Billy Belina has spent a major part of his life playing and promoting polka music. Born in New Bedford, Massachusetts in 1947, Billy has his parents to thank for much of his success in the polka industry. In his early years, Billy often joined his parents on the two-hour drive to Connecticut to watch the local polka bands. He endeared himself to accordion greats such as Ray Henry and Al Soyka and soon desired to try the instrument on his own. At the age of eight, Billy convinced his parents to buy him his first accordion and sign him up for lessons. By his mid-teens, Billy’s practice and dedication began to pay off as he started a band of his own, known as the BelAirs.
Several years later, Billy’s accordion playing and vocal ability caught the attention of Rhode Island bandleader Wesoly Bolek and Billy began playing with Bolek throughout New England.
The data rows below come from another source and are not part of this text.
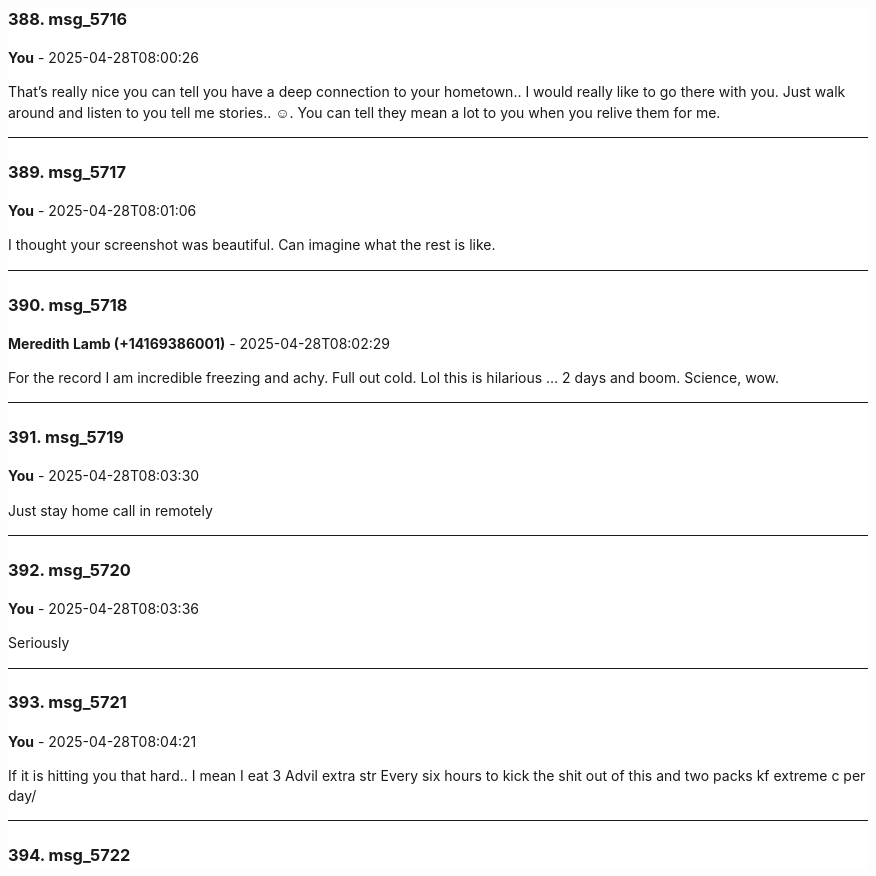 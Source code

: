 ### 388. msg_5716

**You** - 2025-04-28T08:00:26

That’s really nice you can tell you have a deep connection to your hometown\.\. I would really like to go there with you\.  Just walk around and listen to you tell me stories\.\. ☺️\. You can tell they mean a lot to you when you relive them for me\.


---

### 389. msg_5717

**You** - 2025-04-28T08:01:06

I thought your screenshot was beautiful\. Can imagine what the rest is like\.


---

### 390. msg_5718

**Meredith Lamb \(\+14169386001\)** - 2025-04-28T08:02:29

For the record I am incredible freezing and achy\. Full out cold\. Lol this is hilarious … 2 days and boom\. Science, wow\.


---

### 391. msg_5719

**You** - 2025-04-28T08:03:30

Just stay home call in remotely


---

### 392. msg_5720

**You** - 2025-04-28T08:03:36

Seriously


---

### 393. msg_5721

**You** - 2025-04-28T08:04:21

If it is hitting you that hard\.\. I mean I eat 3 Advil extra str
Every six hours to kick the shit out of this and two packs kf extreme c per day/


---

### 394. msg_5722
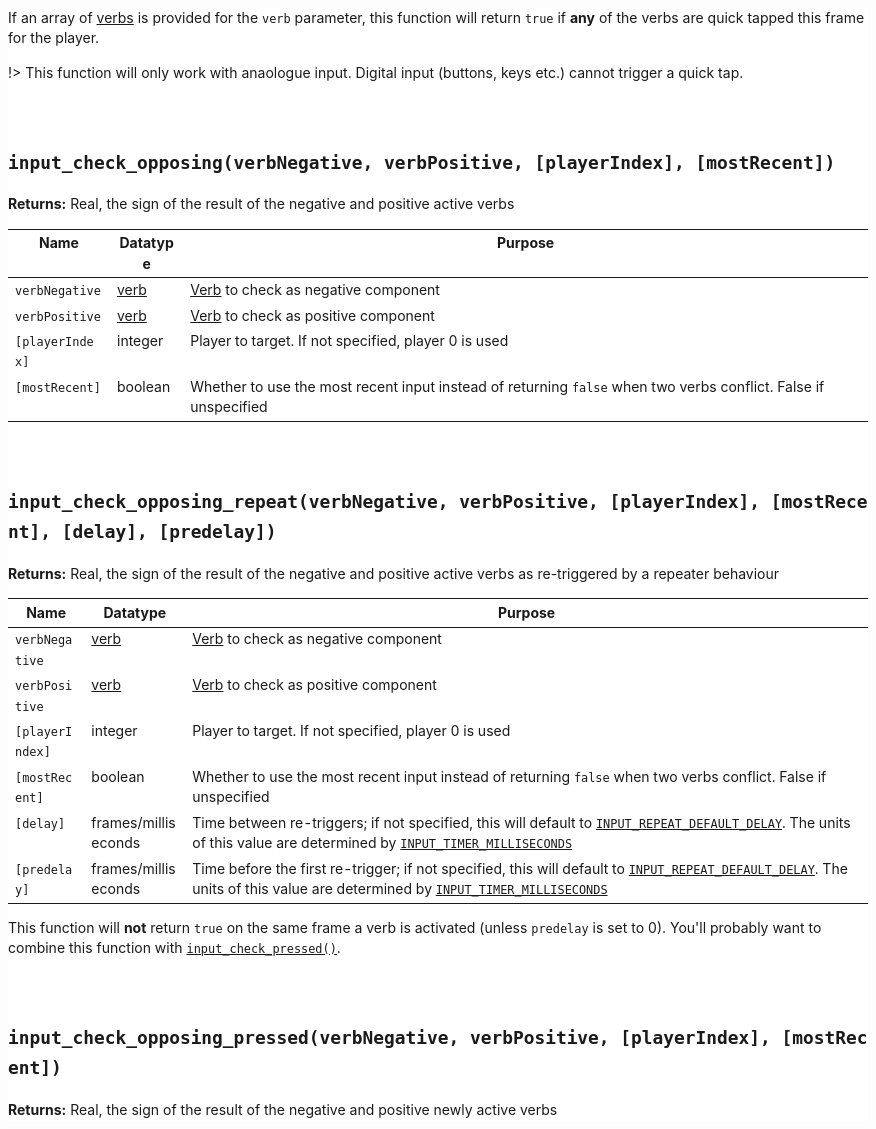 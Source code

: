 If an array of [verbs](Verbs-and-Bindings) is provided for the `verb` parameter, this function will return `true` if **any** of the verbs are quick tapped this frame for the player.

!> This function will only work with anaologue input. Digital input (buttons, keys etc.) cannot trigger a quick tap.

&nbsp;

## `input_check_opposing(verbNegative, verbPositive, [playerIndex], [mostRecent])`

**Returns:** Real, the sign of the result of the negative and positive active verbs

|Name              |Datatype                  |Purpose                                                                                                   |
|------------------|--------------------------|----------------------------------------------------------------------------------------------------------|
|`verbNegative`    |[verb](Verbs-and-Bindings)|[Verb](Verbs-and-Bindings) to check as negative component                                                 |
|`verbPositive`    |[verb](Verbs-and-Bindings)|[Verb](Verbs-and-Bindings) to check as positive component                                                 |
|`[playerIndex]`   |integer                   |Player to target. If not specified, player 0 is used                                                      |
|`[mostRecent]`    |boolean                   |Whether to use the most recent input instead of returning `false` when two verbs conflict. False if unspecified|

&nbsp;

## `input_check_opposing_repeat(verbNegative, verbPositive, [playerIndex], [mostRecent], [delay], [predelay])`

**Returns:** Real, the sign of the result of the negative and positive active verbs as re-triggered by a repeater behaviour

|Name           |Datatype                        |Purpose                                                                                                                      |
|---------------|--------------------------------|-----------------------------------------------------------------------------------------------------------------------------|
|`verbNegative` |[verb](Verbs-and-Bindings)      |[Verb](Verbs-and-Bindings) to check as negative component                                                                    |
|`verbPositive` |[verb](Verbs-and-Bindings)      |[Verb](Verbs-and-Bindings) to check as positive component                                                                    |
|`[playerIndex]`|integer                         |Player to target. If not specified, player 0 is used                                                                         |
|`[mostRecent]` |boolean                         |Whether to use the most recent input instead of returning `false` when two verbs conflict. False if unspecified            |
|`[delay]`      |frames/milliseconds             |Time between re-triggers; if not specified, this will default to [`INPUT_REPEAT_DEFAULT_DELAY`](Configuration). The units of this value are determined by [`INPUT_TIMER_MILLISECONDS`](Configuration)|
|`[predelay]`   |frames/milliseconds             |Time before the first re-trigger; if not specified, this will default to [`INPUT_REPEAT_DEFAULT_DELAY`](Configuration). The units of this value are determined by [`INPUT_TIMER_MILLISECONDS`](Configuration)|

This function will **not** return `true` on the same frame a verb is activated (unless `predelay` is set to 0). You'll probably want to combine this function with [`input_check_pressed()`](Functions-(Checkers)#input_check_pressedverb-playerindex-bufferduration).

&nbsp;

## `input_check_opposing_pressed(verbNegative, verbPositive, [playerIndex], [mostRecent])`

**Returns:** Real, the sign of the result of the negative and positive newly active verbs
By this time, Billy had taught himself trumpet, piano, drums and bass guitar and started filling in with other top Polka bands in places as far away as Buffalo and Chicago. His heart stayed close to New England though, and in the early seventies, he jumped at the opportunity to join The New Brass. Billy appeared on two New Brass albums and made an immediate impact, writing a handful of songs including Everybody Love Somebody Sometime and Dance a Happy Polka. In the mid-seventies, Billy and his wife Jean relocated to Easthampton, Massachusetts hoping to start a family (sons Bill Jr. and Kevin would soon follow). This decision forced Billy to change bands, and he spent the next few years playing bass guitar and singing with Heavy Chicago. Billy appeared on three Heavy Chicago albums and penned another nine songs. He helped Heavy Chicago build national recognition until the group disbanded in 1981.
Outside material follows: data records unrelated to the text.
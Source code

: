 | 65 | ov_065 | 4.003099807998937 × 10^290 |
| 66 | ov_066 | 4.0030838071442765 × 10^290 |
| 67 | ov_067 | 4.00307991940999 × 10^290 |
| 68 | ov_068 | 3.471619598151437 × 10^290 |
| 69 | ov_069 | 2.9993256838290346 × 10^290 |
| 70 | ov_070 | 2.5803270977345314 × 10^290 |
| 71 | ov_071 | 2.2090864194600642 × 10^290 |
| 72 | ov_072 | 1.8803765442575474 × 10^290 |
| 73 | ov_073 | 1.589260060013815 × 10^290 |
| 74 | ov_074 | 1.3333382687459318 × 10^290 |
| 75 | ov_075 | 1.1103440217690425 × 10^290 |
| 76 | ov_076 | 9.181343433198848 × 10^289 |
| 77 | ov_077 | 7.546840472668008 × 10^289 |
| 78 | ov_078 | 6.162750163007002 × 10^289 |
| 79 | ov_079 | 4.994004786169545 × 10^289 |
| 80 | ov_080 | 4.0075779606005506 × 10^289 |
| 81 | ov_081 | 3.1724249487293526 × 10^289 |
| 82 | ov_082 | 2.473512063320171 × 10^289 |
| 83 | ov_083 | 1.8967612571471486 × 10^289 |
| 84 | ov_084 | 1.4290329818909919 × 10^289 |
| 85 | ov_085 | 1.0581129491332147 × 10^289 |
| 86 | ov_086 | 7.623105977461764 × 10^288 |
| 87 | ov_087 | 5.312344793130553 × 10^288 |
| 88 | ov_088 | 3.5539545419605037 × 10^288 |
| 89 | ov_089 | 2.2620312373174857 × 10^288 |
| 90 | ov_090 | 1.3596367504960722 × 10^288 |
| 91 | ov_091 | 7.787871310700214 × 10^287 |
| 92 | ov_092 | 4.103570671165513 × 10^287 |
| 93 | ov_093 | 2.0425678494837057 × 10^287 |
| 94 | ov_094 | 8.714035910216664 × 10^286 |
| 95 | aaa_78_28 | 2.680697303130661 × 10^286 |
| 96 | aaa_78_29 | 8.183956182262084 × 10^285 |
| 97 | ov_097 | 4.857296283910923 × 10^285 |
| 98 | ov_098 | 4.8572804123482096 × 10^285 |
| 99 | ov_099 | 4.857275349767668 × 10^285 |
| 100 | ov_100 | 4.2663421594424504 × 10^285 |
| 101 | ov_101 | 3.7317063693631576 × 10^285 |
The break-up presented Billy with the opportunity to start his own band, the Bay State IV. It was with the Bay State IV that Billy began playing the Cordovox accordion he continues to play today (an accordion with an electric bass left-hand). He led the Bay State IV for over ten years, recording four albums and performing across the country. His most notable achievements with the Bay State IV include the Bay State IV Salutes the Polka Stars album and a 1988 performance at the Smithsonian Folklife Festival in Washington, D.C. In addition, his original song, Slippery Fingers Oberek, appeared on the Rhino Records compilation Legends of Accordion. In the early nineties, Billy added a fifth man to the group, which forced a name change to Billy Belina and Bay State. For the last ten years, Bay State has played a light schedule across the northeast, which has allowed Billy to focus his attention on promoting Polkas in other ways.
Since 1979, Billy has been a fixture on WMUA, the non-profit student radio station at the University of Massachusetts in Amherst, Massachusetts (he has worked in housing services at the university for the same amount of time).
With the help of the internet, his Saturday morning Polka show has garnered thousands of listeners nationwide and his annual Polkathon fundraiser has helped provide the radio station with the necessary funds to stay in operation.
In addition to his radio work, Billy has organized a series of Polka album trade shows over the past few years, hoping to provide an outlet for fans and collectors alike to share the music they love.
Whether on the radio, at a trade show or at a Polka dance, Billy willingly shares his vast knowledge of Polka music with anyone who will lend an ear. He leaves no doubt that he is one of Polka music’s greatest historians and is a true asset to the Polka industry.